▶ [What you should do]
Omit every picture, and retype the lines that run from the beginning of the data below through the line containing "##### 每个用户, 第i个", inclusive.

▶ [Record extracts]
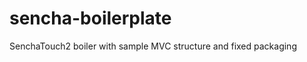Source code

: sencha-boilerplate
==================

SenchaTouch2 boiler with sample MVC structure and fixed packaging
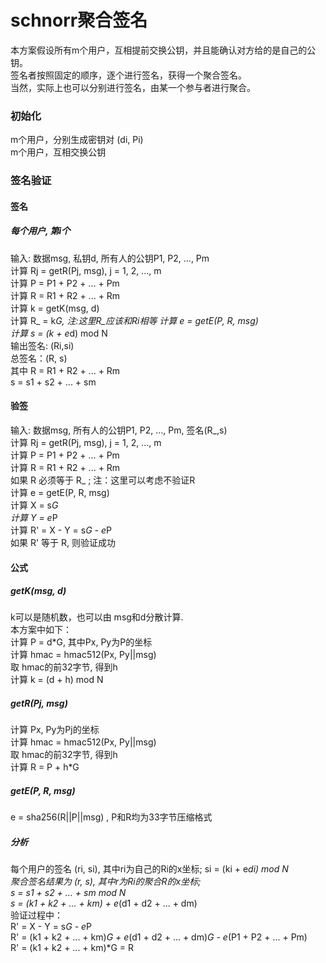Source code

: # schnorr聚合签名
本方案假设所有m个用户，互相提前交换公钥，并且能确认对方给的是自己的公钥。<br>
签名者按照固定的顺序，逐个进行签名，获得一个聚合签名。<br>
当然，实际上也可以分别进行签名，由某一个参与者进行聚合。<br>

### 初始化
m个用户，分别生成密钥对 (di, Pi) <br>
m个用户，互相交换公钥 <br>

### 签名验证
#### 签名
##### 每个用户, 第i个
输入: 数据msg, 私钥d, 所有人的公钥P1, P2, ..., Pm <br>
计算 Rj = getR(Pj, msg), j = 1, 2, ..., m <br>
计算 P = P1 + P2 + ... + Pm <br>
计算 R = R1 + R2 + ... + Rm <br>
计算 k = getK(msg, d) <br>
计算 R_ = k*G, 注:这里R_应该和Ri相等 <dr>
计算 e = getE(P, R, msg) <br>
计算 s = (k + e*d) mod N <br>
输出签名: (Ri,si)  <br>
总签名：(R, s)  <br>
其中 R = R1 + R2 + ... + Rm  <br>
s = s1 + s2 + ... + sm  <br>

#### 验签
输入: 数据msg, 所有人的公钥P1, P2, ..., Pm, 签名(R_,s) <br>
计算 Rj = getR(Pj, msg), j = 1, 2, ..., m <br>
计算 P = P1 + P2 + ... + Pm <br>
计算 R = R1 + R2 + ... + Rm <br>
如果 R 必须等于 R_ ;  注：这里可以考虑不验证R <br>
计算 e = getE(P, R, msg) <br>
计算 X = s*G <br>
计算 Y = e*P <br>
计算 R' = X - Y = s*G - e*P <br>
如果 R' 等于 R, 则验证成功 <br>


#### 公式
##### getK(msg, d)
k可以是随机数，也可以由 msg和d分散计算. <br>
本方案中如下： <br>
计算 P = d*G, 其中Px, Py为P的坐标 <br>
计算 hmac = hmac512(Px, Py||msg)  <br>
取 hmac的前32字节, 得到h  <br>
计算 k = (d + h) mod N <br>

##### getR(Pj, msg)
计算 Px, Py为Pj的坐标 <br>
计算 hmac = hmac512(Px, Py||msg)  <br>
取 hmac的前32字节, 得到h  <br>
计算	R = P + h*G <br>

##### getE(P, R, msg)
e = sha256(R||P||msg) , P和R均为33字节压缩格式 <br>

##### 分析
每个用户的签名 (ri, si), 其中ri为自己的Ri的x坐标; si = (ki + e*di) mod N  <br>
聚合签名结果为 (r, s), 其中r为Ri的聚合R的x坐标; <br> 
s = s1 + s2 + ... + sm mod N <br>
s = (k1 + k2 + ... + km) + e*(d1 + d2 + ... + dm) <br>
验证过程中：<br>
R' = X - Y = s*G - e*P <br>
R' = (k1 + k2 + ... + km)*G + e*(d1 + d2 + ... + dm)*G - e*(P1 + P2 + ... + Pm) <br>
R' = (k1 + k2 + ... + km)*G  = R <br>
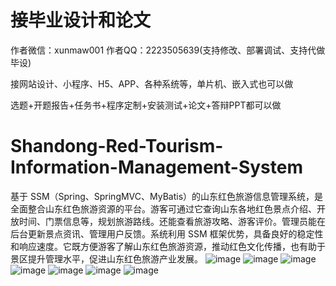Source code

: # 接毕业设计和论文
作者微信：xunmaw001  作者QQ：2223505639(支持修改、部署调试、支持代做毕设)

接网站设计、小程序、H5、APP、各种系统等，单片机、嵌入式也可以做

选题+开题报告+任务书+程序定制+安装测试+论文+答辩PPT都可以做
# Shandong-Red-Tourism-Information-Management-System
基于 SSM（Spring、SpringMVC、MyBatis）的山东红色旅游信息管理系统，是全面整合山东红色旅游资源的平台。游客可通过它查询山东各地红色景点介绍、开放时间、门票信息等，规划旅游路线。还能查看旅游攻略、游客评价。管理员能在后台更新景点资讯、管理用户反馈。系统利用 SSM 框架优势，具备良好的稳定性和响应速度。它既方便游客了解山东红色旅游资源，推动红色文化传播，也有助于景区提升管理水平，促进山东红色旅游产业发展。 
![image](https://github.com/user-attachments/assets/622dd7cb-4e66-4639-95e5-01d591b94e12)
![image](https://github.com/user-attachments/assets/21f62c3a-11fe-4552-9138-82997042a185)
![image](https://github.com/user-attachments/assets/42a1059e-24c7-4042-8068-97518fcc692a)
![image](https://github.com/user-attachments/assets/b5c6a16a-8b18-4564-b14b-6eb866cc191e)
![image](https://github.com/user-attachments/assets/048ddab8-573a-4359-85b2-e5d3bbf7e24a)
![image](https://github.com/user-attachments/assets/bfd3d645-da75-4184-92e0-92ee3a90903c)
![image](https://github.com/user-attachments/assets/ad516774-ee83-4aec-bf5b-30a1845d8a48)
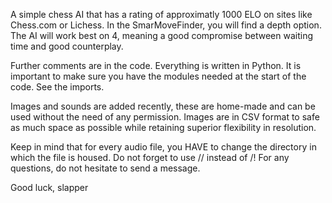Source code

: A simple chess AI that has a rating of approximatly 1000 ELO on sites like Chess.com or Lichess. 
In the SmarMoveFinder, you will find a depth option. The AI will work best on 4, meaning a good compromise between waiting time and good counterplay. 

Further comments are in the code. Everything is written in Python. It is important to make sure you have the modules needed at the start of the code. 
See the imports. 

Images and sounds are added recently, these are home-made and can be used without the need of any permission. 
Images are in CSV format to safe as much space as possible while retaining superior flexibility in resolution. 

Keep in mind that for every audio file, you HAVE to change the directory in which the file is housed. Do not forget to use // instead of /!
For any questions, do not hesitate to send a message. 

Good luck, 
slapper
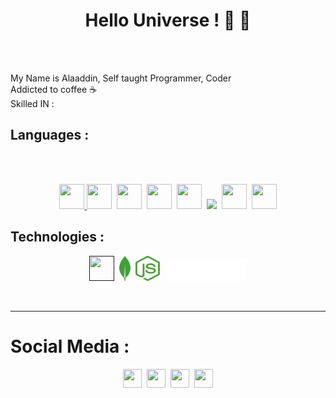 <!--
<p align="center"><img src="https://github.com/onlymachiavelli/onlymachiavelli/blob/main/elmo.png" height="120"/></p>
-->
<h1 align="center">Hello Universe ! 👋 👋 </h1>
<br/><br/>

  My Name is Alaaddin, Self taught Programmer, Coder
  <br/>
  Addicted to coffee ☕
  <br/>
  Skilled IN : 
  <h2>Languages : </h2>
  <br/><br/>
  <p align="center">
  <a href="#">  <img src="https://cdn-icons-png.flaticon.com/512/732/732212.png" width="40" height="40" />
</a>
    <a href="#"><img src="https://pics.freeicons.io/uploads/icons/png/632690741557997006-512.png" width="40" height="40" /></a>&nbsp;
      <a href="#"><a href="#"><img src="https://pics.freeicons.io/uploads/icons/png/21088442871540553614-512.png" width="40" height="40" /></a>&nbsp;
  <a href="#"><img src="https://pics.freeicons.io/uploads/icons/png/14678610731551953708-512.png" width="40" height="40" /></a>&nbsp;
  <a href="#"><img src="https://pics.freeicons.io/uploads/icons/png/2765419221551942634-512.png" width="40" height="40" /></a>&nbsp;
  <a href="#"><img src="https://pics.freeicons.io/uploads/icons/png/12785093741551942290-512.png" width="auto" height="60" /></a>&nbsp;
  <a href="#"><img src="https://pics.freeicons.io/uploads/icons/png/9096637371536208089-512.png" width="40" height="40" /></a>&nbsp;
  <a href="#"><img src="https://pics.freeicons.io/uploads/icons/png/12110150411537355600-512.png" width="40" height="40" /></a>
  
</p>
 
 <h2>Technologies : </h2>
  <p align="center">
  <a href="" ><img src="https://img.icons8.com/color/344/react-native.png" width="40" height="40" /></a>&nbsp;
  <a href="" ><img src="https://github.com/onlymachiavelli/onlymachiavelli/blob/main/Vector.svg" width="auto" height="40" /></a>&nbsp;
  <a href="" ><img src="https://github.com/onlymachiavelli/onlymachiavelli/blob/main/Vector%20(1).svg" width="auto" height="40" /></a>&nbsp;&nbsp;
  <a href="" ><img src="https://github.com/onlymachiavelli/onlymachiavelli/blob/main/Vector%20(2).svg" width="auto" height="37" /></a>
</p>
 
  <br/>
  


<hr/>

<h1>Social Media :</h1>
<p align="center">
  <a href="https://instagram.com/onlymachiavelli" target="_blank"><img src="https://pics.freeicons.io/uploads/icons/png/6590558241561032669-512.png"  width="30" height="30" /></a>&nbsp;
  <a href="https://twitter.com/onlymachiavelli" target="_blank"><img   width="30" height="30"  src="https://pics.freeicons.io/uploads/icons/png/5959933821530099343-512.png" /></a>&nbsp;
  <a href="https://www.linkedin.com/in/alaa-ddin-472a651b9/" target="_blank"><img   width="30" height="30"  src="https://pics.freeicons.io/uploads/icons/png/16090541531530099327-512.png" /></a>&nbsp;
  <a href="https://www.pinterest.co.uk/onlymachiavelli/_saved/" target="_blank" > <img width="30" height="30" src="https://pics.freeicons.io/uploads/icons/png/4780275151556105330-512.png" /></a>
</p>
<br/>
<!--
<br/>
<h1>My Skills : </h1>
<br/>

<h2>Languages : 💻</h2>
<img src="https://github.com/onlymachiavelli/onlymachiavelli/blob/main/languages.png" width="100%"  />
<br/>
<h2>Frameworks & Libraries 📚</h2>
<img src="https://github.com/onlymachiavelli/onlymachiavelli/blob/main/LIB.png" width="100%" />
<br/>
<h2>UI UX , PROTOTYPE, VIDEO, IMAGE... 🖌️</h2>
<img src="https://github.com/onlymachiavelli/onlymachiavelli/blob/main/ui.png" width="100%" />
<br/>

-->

▶ [Solution for this problem]
Source code

: sencha-boilerplate
==================

SenchaTouch2 boiler with sample MVC structure and fixed packaging
Source code

: # schnorr聚合签名
本方案假设所有m个用户，互相提前交换公钥，并且能确认对方给的是自己的公钥。<br>
签名者按照固定的顺序，逐个进行签名，获得一个聚合签名。<br>
当然，实际上也可以分别进行签名，由某一个参与者进行聚合。<br>

### 初始化
m个用户，分别生成密钥对 (di, Pi) <br>
m个用户，互相交换公钥 <br>

### 签名验证
#### 签名
##### 每个用户, 第i个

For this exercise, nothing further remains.